Today is International Dawn Chorus Day

International Dawn Chorus Day takes place on the first Sunday of May each year and is a worldwide celebration of nature's greatest symphony.

The Wildlife Trusts - Dawn Chorus Day

RSPB - Join the Dawn Chorus Festival

This global event began in the UK in 1987 when wildlife enthusiast and local broadcaster Chris Baines decided to celebrate his birthday by inviting friends and family to listen to wildlife wake up with him at Moseley Bog in Birmingham. The event was promoted by the Birmingham and Black Country Wildlife Trust where Chris Baines was Vice-President and it grew in to a UK and global event.

From late December, the days get longer and lighter and the volume, intensity and diversity of bird song increases. By the end of April and the beginning of May, the dawn chorus reaches its peak as our summer visitors join our resident birds.

"The woods are a battlefield, and not just between opposing males of the same species. The dawn chorus sounds like an orchestra, but it is really a sonic ecosystem where the competition to be heard has driven every species into its own special acoustic niche."

For this year’s International Dawn Chorus Day, I set my alarm for stupid o’clock and left home at 4 a.m. for a walk around my St. Nicholas Church local patch site. There was already a male Blackbird singing.
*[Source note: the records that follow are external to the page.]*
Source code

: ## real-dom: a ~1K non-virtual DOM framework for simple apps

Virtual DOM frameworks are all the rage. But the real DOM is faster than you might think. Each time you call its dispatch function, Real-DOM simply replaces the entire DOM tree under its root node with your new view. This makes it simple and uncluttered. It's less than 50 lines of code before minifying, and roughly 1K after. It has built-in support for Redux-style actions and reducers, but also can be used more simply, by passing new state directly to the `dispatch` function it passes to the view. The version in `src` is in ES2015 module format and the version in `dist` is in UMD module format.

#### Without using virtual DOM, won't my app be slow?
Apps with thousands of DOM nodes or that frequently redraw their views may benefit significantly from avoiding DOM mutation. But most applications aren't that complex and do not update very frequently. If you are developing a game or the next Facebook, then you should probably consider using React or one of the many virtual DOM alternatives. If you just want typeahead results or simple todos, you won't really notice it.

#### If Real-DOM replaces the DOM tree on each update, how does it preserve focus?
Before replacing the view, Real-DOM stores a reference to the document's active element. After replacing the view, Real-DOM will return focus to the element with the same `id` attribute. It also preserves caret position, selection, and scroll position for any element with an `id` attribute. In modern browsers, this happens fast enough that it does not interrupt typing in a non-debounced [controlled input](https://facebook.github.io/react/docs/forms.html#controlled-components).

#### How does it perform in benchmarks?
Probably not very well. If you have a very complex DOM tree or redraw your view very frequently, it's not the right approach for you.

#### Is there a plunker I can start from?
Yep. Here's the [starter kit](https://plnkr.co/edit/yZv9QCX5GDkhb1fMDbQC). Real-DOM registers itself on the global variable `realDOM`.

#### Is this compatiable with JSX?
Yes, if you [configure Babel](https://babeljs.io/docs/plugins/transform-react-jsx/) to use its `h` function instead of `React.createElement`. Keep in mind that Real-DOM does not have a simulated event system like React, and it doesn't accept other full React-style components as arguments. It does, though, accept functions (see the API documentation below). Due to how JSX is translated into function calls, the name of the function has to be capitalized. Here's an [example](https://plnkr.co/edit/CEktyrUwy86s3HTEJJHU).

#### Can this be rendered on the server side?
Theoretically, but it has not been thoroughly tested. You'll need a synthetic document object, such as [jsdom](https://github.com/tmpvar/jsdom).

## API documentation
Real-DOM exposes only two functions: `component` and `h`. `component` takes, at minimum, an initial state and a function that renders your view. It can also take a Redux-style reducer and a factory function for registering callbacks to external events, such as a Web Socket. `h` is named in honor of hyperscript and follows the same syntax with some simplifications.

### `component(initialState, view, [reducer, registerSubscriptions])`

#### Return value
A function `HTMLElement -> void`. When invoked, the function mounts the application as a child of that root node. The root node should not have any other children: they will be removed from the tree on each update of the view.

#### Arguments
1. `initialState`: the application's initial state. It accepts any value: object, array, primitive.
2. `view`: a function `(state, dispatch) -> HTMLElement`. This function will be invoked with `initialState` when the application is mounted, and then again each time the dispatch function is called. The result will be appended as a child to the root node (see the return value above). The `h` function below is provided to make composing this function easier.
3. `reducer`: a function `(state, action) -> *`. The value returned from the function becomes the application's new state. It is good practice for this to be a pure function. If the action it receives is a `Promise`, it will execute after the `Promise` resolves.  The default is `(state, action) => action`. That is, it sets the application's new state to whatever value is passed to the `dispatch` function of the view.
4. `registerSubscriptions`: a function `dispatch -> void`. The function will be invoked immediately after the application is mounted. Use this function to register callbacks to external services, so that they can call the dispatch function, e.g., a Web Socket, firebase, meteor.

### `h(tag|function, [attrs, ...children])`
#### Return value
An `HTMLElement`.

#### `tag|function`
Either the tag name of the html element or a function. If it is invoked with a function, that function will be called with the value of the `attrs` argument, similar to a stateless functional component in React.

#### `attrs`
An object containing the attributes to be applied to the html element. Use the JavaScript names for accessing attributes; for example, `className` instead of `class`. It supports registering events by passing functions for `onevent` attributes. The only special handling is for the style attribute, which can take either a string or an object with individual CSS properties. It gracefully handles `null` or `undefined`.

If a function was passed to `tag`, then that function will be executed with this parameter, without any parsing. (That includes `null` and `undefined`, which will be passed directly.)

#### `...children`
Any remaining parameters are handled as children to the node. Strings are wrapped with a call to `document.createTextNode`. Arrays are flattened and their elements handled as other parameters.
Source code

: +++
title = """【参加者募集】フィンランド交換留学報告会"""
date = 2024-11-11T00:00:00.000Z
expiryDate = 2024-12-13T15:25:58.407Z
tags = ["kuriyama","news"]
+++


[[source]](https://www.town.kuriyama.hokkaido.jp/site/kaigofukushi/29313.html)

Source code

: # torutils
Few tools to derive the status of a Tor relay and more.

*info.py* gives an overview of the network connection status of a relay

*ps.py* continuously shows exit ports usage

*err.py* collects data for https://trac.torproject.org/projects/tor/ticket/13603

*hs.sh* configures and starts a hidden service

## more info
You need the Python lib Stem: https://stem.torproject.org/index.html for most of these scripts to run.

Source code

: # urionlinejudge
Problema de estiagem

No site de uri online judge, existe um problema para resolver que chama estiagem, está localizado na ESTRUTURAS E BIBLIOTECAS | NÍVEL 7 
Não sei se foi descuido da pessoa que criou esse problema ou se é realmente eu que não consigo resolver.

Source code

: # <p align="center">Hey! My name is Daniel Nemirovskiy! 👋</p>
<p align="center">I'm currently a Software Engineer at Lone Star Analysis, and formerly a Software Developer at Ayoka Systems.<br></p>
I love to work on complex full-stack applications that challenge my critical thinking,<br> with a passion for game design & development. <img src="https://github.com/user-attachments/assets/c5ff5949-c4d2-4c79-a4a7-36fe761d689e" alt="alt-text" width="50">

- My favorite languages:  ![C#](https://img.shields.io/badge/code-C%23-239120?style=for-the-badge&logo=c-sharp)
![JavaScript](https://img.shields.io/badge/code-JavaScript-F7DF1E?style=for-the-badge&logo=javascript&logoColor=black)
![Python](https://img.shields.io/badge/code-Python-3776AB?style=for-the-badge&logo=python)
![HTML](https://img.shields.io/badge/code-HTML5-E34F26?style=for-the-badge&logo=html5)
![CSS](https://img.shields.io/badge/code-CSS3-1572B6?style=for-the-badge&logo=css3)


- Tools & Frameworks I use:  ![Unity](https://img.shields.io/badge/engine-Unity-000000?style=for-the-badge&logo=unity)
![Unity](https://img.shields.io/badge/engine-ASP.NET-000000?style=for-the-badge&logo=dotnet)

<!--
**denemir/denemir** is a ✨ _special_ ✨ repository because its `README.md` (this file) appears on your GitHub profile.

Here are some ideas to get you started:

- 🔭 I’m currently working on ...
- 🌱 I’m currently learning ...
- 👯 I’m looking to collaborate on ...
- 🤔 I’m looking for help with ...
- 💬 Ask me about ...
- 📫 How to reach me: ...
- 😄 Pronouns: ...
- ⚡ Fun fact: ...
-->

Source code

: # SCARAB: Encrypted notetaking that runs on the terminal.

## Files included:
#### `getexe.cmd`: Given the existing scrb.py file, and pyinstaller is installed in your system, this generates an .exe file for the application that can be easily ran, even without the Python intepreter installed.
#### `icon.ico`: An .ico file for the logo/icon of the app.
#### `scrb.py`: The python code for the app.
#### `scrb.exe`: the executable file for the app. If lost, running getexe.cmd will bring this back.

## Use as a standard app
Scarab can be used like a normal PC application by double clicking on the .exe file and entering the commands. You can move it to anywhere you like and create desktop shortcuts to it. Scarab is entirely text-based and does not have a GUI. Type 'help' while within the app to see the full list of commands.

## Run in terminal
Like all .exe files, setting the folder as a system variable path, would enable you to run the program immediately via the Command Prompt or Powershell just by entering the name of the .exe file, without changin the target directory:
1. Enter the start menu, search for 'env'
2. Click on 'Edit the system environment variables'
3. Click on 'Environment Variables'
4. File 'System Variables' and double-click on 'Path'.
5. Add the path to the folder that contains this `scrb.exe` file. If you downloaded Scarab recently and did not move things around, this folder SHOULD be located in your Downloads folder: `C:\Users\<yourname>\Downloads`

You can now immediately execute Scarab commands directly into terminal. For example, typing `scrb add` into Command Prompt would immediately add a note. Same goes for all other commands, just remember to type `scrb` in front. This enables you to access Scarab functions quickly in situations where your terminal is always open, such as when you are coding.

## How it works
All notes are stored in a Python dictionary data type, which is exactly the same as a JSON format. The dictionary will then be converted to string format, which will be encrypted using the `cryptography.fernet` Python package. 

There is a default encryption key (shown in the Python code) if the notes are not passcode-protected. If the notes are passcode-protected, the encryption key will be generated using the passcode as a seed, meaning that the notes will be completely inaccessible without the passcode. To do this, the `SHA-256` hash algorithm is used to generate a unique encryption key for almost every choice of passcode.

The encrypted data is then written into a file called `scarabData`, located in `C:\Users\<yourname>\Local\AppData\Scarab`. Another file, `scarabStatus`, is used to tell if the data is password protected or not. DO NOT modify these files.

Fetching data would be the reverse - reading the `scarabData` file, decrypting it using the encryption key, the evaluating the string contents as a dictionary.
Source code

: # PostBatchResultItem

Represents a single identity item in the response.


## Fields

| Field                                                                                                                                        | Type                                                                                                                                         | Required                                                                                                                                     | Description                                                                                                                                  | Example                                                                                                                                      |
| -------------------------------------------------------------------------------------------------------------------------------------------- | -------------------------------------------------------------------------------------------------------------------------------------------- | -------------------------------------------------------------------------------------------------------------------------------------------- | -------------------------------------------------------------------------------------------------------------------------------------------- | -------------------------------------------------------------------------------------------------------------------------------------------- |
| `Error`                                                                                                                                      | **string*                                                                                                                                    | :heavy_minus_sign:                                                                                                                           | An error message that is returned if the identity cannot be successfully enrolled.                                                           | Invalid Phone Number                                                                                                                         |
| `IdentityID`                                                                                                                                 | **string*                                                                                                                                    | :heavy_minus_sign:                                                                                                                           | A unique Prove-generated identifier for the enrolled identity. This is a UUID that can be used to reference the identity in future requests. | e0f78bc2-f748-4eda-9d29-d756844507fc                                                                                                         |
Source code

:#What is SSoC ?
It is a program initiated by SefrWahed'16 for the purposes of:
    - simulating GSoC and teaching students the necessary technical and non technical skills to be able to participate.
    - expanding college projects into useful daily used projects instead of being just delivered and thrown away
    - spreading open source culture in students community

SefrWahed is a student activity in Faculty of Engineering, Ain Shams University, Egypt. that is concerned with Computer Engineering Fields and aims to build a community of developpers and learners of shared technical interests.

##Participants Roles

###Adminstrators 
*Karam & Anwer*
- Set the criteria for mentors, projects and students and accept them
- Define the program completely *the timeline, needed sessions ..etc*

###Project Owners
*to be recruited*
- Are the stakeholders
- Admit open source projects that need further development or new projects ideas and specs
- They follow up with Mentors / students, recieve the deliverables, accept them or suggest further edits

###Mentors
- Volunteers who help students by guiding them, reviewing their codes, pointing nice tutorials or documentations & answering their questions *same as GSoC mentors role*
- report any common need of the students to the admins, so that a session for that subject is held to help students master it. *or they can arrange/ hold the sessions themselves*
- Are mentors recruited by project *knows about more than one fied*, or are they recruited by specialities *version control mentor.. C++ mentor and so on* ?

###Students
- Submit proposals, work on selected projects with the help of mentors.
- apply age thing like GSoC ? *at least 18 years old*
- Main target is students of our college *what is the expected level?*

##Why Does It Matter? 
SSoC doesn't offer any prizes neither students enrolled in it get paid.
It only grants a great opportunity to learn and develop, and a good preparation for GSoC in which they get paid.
Over the next 1.5 hours, the dawn chorus developed and I recorded the following species as they joined in:

Blackbird (at least 5 singing males)

Woodpigeon 

Robin

Song Thrush (at least 5 singing males)

Carrion Crow 

Blackcap (at least 8 singing males)

Great Tit

Chiffchaff (at least 8 singing males with one seen)

Wren

Lesser Whitethroat (singing male still at the usual location in the northern section of the site)

Blue Tit

Green Woodpecker 

Magpie

My Merlin app also claimed to “hear” the following:

Long-tailed Tit 

House Sparrow 

Greenfinch

Jackdaw

Common Redshank 

Nuthatch 

I record the first 4 of these species at the site on a fairly regular basis so it would not have been surprising if some or all of them were present in addition to those species that I did hear during my visit.

I have never seen or heard either of the last 2 species at the site and it would be exceptional if they were present this morning. Therefore, I suspect that Merlin erroneously “heard” these species.

Having heard both a male and female Tawny Owl during my visit on 16th April 2025, I was disappointed to hear neither bird again whilst it was still dark.